**TASK DIRECTIONS**.
Look through the data and write out every line with the word "projet" in it.

**PROVIDED DATA**.
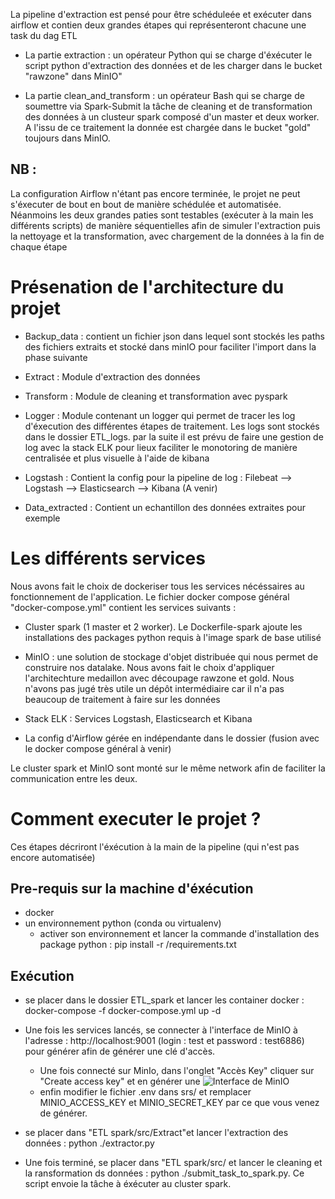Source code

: 
La pipeline d'extraction est pensé pour être schéduleée et exécuter dans airflow et contien deux grandes étapes qui représenteront chacune une task du dag ETL
 - La partie extraction : un opérateur Python qui se charge d'éxécuter le script python d'extraction des données et de les charger dans le bucket "rawzone" dans MinIO"

 - La partie clean_and_transform : un opérateur Bash qui se charge de soumettre via Spark-Submit la tâche de cleaning et de transformation des données à un clusteur spark composé d'un master et deux worker. A l'issu de ce traitement la donnée est chargée dans le bucket "gold" toujours dans MinIO.

## NB : 
La configuration Airflow n'étant pas encore terminée, le projet ne peut s'éxecuter de bout en bout de manière schédulée et automatisée. Néanmoins les deux grandes paties sont testables (exécuter à la main les différents scripts) de manière séquentielles afin de simuler l'extraction puis la nettoyage et la transformation, avec chargement de la données à la fin de chaque étape

# Présenation de l'architecture du projet
 - Backup_data : contient un fichier json dans lequel sont stockés les paths des fichiers extraits et stocké dans minIO pour faciliter l'import dans la phase suivante

 - Extract : Module d'extraction des données

 - Transform : Module de cleaning et transformation avec pyspark

 - Logger : Module contenant un logger qui permet de tracer les log d'éxecution des différentes étapes de traitement. Les logs sont stockés dans le dossier ETL_logs. par la suite il est prévu de faire une gestion de log avec la stack ELK pour lieux faciliter le monotoring de manière centralisée et plus visuelle à l'aide de kibana

 - Logstash : Contient la config pour la pipeline de log : Filebeat --> Logstash --> Elasticsearch --> Kibana (A venir)

 - Data_extracted : Contient un echantillon des données extraites pour exemple 

# Les différents services 
Nous avons fait le choix de dockeriser tous les services nécéssaires au fonctionnement de l'application. Le fichier docker compose général "docker-compose.yml" contient les services suivants : 

 - Cluster spark (1 master et 2 worker). Le Dockerfile-spark ajoute les installations  des packages python requis à l'image spark de base utilisé

 - MinIO : une solution de stockage d'objet distribuée qui nous permet de construire nos datalake. Nous avons fait le choix d'appliquer l'architechture medaillon avec découpage rawzone et gold. Nous n'avons pas jugé très utile un dépôt intermédiaire car il n'a pas beaucoup de traitement à faire sur les données

 - Stack ELK : Services Logstash, Elasticsearch et Kibana

 - La config d'Airflow gérée en indépendante dans le dossier (fusion avec le docker compose général à venir)

 Le cluster spark et MinIO sont monté sur le même network afin de faciliter la communication entre les deux.

 # Comment executer le projet ?
 Ces étapes décriront l'éxécution à la main de la pipeline (qui n'est pas encore automatisée)

 ## Pre-requis sur la machine d'éxécution
  - docker
  - un environnement python (conda ou virtualenv)
    - activer son environnement et lancer la commande d'installation des package python : pip install -r /requirements.txt
## Exécution 
 - se placer dans le dossier ETL_spark et lancer les container docker : docker-compose -f docker-compose.yml up -d

 - Une fois les services lancés, se connecter à l'interface de MinIO à l'adresse : http://localhost:9001 (login : test et password : test6886) pour générer afin de générer une clé d'accès. 
   - Une fois connecté sur MinIo, dans l'onglet "Accès Key" cliquer sur "Create access key" et en générer une
   ![Interface de MinIO]("./images/airflow.PNG")
   - enfin modifier le fichier .env dans srs/ et remplacer MINIO_ACCESS_KEY et MINIO_SECRET_KEY par ce que vous venez de générer.

 - se placer dans  "ETL spark/src/Extract"et lancer l'extraction des données : python ./extractor.py
 - Une fois terminé, se placer dans "ETL spark/src/ et lancer le cleaning et la ransformation ds données : python ./submit_task_to_spark.py. Ce script envoie la tâche à éxécuter au cluster spark.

**OUTPUT OF THE TASK**.
La configuration Airflow n'étant pas encore terminée, le projet ne peut s'éxecuter de bout en bout de manière schédulée et automatisée. Néanmoins les deux grandes paties sont testables (exécuter à la main les différents scripts) de manière séquentielles afin de simuler l'extraction puis la nettoyage et la transformation, avec chargement de la données à la fin de chaque étape
# Présenation de l'architecture du projet
 # Comment executer le projet ?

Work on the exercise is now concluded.